*EXERCISE PROMPT*: Leaving the pictures out, print the lines from the first line of the listing through the line containing "## 1. Fichamento de Conteúdo", exactly as they read, and no others.

*SUPPLIED RECORDS*:
──────
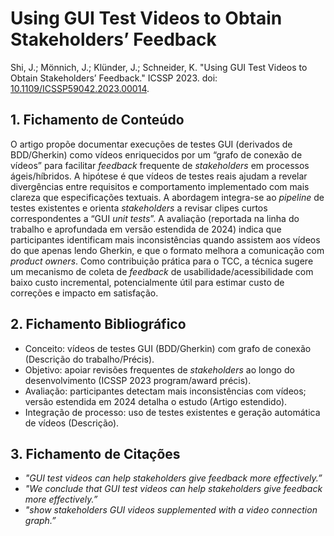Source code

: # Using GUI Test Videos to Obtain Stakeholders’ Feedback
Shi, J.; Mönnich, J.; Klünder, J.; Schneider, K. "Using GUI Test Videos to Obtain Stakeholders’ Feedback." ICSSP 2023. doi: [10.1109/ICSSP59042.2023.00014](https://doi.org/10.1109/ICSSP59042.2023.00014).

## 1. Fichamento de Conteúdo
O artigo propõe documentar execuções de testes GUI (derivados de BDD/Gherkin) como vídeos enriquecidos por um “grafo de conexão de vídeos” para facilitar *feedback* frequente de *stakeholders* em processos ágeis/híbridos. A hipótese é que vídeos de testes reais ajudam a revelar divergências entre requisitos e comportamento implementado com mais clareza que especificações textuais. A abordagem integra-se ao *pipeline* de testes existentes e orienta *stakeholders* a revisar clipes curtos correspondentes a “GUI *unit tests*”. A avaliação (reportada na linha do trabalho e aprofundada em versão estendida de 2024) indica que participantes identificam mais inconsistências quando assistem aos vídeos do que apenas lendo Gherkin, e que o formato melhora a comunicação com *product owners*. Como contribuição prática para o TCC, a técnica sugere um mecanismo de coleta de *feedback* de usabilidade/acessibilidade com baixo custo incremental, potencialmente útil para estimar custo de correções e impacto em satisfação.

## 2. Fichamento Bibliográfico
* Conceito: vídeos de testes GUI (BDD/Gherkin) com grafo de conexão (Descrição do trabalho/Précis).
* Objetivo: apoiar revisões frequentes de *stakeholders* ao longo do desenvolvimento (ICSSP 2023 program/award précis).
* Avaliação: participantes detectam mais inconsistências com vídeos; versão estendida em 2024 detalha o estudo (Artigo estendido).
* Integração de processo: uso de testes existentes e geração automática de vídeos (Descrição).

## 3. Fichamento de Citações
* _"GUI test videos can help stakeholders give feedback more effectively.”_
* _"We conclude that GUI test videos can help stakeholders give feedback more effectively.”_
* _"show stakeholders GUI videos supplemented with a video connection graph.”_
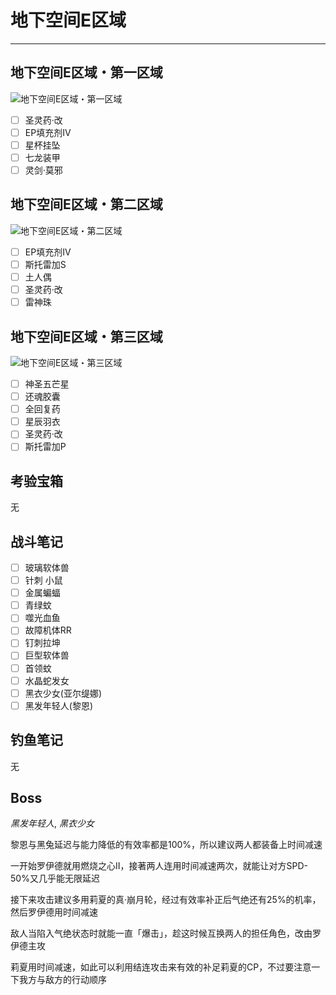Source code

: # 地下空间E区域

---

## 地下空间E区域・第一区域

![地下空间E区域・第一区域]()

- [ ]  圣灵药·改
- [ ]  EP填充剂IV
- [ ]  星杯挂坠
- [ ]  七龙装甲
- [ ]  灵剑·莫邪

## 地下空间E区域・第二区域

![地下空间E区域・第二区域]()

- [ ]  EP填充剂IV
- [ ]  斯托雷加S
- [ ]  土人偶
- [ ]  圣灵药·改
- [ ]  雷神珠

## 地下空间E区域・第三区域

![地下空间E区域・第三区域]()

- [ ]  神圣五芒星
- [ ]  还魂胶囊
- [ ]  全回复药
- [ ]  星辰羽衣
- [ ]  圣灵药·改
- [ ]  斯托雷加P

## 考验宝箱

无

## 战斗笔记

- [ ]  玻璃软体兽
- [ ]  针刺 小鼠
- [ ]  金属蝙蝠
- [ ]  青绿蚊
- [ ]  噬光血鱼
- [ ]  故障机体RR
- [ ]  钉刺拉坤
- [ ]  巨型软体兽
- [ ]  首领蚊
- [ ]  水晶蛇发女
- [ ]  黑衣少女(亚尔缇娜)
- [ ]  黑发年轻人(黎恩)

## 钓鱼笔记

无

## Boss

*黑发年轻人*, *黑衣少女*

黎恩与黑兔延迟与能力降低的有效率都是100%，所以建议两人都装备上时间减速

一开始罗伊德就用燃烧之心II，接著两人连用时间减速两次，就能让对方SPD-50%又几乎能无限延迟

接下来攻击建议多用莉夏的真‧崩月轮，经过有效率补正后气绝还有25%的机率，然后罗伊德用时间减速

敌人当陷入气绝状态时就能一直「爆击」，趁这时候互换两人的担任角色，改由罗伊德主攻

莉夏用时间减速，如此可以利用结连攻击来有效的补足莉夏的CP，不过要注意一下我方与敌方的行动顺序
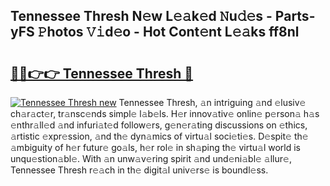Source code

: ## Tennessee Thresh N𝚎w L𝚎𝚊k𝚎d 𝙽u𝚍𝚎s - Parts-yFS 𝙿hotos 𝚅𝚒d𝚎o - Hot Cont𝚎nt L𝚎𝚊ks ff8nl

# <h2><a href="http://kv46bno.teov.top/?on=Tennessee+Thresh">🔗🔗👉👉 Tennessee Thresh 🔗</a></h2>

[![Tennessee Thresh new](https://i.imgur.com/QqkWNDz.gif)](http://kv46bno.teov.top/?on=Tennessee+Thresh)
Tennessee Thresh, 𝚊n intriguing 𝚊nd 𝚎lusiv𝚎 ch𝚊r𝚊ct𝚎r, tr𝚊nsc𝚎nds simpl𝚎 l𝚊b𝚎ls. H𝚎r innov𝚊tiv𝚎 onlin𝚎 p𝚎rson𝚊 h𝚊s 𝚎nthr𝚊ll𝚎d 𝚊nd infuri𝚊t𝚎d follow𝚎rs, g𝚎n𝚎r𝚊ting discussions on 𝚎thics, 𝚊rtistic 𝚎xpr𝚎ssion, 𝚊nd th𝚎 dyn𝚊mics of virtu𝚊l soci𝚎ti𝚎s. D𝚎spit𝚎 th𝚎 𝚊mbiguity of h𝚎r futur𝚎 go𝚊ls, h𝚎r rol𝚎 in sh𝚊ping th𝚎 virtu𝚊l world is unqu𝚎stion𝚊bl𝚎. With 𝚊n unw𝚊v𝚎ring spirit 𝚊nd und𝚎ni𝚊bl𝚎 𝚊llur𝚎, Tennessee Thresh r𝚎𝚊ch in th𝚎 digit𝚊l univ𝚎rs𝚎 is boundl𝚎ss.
──────
*THE COMPLETED TASK*:
Source code

: # Using GUI Test Videos to Obtain Stakeholders’ Feedback
Shi, J.; Mönnich, J.; Klünder, J.; Schneider, K. "Using GUI Test Videos to Obtain Stakeholders’ Feedback." ICSSP 2023. doi: [10.1109/ICSSP59042.2023.00014](https://doi.org/10.1109/ICSSP59042.2023.00014).

## 1. Fichamento de Conteúdo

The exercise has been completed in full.